Directions: Return every line below in which "should" appears.

Listed records:
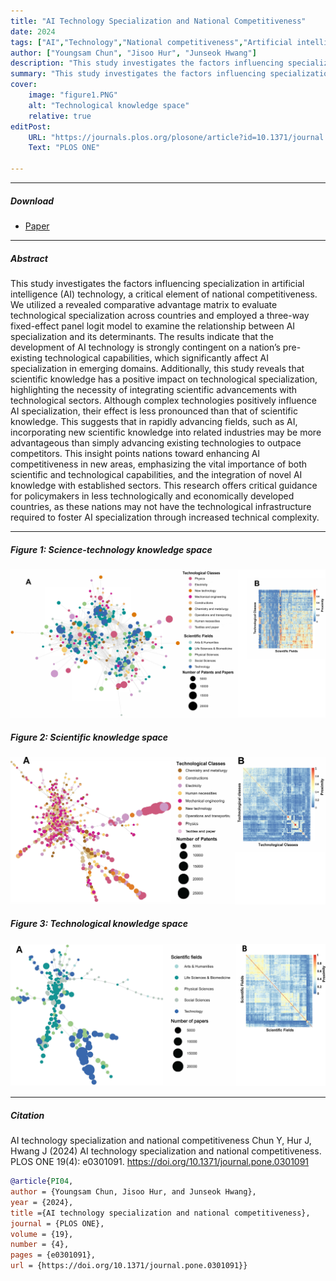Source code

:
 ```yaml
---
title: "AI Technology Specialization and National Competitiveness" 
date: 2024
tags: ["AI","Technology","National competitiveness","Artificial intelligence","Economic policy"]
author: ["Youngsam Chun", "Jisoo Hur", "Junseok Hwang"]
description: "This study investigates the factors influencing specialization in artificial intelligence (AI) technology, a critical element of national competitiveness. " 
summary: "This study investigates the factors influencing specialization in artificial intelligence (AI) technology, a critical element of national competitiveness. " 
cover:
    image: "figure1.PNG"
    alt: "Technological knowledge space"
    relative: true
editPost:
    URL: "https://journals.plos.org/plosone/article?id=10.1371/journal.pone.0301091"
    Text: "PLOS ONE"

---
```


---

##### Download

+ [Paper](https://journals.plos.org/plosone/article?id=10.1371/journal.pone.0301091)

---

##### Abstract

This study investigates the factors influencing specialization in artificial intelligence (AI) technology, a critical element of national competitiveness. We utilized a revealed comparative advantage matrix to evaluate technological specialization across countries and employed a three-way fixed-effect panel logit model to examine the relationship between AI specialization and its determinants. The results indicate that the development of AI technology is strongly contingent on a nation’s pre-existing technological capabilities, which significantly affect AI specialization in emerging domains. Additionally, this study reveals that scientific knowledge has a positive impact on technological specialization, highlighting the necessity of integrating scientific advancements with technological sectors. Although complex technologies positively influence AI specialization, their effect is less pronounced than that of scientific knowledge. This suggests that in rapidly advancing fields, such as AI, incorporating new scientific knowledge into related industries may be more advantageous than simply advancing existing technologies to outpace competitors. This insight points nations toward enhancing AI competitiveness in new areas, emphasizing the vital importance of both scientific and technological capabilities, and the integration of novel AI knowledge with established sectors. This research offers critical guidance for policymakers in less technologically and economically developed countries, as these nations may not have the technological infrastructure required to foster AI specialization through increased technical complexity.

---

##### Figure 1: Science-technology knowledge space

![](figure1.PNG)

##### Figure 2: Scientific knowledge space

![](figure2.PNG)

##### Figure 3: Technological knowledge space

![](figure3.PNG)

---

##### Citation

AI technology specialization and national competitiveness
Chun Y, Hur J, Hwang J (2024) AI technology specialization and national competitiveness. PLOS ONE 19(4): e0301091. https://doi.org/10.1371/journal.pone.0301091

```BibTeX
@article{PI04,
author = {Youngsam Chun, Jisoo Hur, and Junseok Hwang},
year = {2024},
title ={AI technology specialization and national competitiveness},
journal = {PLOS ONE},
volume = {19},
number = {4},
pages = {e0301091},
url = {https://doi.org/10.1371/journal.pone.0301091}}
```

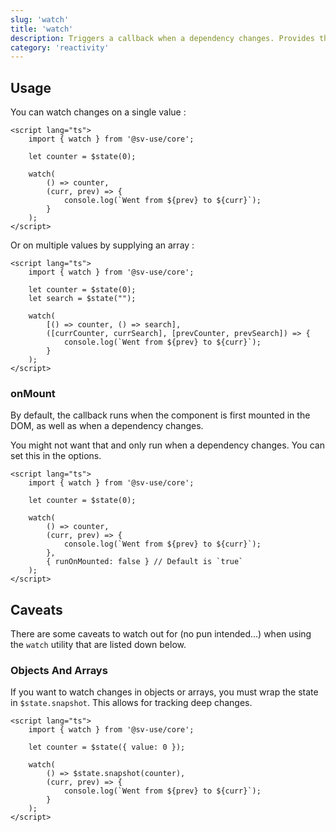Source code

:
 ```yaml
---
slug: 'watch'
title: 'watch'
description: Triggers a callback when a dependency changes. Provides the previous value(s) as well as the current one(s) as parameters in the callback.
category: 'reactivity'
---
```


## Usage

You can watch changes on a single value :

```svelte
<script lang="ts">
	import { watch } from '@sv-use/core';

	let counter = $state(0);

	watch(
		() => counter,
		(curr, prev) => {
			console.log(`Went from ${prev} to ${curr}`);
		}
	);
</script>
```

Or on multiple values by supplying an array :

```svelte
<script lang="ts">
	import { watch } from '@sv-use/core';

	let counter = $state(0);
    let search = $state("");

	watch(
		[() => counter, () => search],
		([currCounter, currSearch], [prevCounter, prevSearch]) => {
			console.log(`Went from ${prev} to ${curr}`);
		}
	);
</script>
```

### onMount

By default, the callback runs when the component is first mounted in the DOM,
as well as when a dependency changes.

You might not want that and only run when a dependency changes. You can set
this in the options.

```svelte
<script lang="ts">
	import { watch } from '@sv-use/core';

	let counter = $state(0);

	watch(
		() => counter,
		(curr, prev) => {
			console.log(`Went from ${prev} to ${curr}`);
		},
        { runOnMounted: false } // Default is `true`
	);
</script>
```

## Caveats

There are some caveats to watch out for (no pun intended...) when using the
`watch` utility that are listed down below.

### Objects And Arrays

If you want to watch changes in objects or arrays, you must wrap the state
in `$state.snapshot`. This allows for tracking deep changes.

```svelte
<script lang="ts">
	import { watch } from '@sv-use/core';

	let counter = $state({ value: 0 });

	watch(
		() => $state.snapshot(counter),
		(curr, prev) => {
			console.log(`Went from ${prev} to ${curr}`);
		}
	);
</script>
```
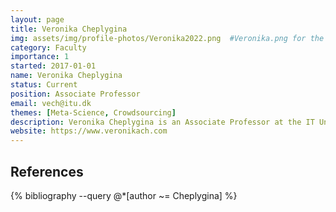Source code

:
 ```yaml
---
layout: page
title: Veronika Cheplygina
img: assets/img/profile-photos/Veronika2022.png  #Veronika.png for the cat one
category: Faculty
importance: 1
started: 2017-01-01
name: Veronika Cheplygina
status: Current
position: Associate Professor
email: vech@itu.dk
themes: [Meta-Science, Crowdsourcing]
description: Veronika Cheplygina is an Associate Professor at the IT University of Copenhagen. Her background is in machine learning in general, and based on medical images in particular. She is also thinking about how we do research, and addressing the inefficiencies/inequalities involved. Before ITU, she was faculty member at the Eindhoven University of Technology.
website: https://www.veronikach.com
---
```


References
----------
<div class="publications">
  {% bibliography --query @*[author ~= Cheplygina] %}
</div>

--

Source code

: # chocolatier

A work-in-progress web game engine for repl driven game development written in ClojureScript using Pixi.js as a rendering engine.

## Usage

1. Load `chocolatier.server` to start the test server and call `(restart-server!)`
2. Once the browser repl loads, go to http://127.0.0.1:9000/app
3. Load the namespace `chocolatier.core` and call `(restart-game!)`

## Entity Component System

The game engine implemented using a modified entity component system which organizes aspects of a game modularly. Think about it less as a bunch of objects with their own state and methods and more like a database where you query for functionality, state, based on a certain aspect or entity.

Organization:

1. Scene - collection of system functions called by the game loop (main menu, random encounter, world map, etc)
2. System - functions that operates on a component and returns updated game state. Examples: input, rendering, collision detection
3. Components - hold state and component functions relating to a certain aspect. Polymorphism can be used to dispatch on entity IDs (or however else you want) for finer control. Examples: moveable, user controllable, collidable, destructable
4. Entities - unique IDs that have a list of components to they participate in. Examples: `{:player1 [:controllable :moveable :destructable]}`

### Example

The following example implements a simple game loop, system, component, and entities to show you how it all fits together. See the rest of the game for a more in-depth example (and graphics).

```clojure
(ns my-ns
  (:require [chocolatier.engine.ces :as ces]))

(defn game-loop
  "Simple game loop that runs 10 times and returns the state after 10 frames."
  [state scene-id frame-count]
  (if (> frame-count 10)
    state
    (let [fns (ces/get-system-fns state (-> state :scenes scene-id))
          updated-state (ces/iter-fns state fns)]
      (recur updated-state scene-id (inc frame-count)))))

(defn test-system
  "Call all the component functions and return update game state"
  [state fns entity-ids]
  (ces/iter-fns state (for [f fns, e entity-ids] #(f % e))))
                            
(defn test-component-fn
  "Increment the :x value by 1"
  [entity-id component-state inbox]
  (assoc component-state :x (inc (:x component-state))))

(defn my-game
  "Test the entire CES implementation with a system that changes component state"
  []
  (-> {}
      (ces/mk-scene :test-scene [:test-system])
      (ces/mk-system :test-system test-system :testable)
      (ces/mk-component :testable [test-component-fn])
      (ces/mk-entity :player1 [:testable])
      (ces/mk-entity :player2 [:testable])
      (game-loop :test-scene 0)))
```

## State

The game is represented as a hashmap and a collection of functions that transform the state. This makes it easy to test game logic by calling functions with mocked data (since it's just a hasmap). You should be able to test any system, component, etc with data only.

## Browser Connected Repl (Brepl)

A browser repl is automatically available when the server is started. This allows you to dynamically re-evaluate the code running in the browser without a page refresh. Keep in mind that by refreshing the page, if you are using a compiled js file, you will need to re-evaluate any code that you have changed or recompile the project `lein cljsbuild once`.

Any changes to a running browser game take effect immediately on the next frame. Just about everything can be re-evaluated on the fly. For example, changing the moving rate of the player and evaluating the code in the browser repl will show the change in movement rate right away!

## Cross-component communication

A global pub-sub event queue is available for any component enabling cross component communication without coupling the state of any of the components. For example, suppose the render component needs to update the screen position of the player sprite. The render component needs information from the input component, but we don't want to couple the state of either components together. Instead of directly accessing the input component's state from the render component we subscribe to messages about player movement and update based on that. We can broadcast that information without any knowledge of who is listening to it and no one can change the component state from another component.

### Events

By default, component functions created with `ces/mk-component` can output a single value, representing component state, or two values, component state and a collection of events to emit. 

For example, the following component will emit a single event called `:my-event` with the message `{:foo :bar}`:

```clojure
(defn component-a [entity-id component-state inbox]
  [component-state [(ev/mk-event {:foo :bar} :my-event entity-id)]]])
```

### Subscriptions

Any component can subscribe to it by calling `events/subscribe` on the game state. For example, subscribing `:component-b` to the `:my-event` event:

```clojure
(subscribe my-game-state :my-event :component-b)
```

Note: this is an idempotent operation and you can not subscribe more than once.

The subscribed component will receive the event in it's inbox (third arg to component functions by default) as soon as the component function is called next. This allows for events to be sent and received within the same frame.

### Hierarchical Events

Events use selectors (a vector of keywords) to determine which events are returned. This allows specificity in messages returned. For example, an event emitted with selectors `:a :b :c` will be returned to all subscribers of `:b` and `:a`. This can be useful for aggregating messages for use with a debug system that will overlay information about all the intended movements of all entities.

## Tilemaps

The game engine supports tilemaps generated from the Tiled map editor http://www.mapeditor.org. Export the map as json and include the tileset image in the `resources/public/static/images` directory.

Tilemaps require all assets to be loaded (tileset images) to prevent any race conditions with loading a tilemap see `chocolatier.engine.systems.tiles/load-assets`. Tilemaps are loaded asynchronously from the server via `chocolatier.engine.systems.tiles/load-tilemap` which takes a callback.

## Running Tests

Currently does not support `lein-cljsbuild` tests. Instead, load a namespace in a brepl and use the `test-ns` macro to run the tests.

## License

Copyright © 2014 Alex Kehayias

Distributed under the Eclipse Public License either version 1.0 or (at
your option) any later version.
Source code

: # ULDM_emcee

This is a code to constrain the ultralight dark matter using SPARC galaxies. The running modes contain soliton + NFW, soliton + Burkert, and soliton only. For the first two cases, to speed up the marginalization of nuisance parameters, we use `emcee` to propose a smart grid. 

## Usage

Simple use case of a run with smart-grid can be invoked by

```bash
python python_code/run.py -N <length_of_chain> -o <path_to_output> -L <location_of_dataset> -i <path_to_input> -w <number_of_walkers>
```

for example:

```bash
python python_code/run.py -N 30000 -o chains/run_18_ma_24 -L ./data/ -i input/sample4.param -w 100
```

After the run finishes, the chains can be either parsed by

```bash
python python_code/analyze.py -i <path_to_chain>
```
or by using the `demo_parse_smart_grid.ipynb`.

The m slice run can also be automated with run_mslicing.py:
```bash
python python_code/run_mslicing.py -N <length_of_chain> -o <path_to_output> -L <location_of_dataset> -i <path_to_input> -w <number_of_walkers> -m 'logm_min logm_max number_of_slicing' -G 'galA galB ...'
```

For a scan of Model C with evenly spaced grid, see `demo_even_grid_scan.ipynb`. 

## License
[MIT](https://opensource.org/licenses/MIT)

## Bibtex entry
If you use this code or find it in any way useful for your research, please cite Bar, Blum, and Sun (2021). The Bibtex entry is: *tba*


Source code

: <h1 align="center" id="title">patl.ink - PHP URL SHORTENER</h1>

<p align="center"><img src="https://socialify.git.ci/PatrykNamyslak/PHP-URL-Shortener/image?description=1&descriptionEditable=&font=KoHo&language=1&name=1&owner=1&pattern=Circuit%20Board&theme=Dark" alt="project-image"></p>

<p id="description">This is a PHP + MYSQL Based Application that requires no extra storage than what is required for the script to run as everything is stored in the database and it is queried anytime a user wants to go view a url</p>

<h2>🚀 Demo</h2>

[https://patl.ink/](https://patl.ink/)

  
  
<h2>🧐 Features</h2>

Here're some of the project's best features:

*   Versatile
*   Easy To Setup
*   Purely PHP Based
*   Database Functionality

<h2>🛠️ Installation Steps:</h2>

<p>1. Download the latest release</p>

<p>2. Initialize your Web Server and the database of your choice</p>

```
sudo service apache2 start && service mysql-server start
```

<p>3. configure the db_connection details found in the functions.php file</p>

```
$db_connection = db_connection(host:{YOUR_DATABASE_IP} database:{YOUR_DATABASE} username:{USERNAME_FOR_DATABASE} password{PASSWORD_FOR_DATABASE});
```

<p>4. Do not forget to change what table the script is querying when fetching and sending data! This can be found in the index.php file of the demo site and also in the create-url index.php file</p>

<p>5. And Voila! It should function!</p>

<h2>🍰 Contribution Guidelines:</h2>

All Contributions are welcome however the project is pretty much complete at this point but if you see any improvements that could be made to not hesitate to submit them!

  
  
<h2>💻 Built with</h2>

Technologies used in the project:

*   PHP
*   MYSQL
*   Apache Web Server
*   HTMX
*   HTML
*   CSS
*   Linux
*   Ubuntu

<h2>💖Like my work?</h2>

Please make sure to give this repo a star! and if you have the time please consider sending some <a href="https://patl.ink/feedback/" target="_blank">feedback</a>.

Problem solution:
The game is represented as a hashmap and a collection of functions that transform the state. This makes it easy to test game logic by calling functions with mocked data (since it's just a hasmap). You should be able to test any system, component, etc with data only.
<p>5. And Voila! It should function!</p>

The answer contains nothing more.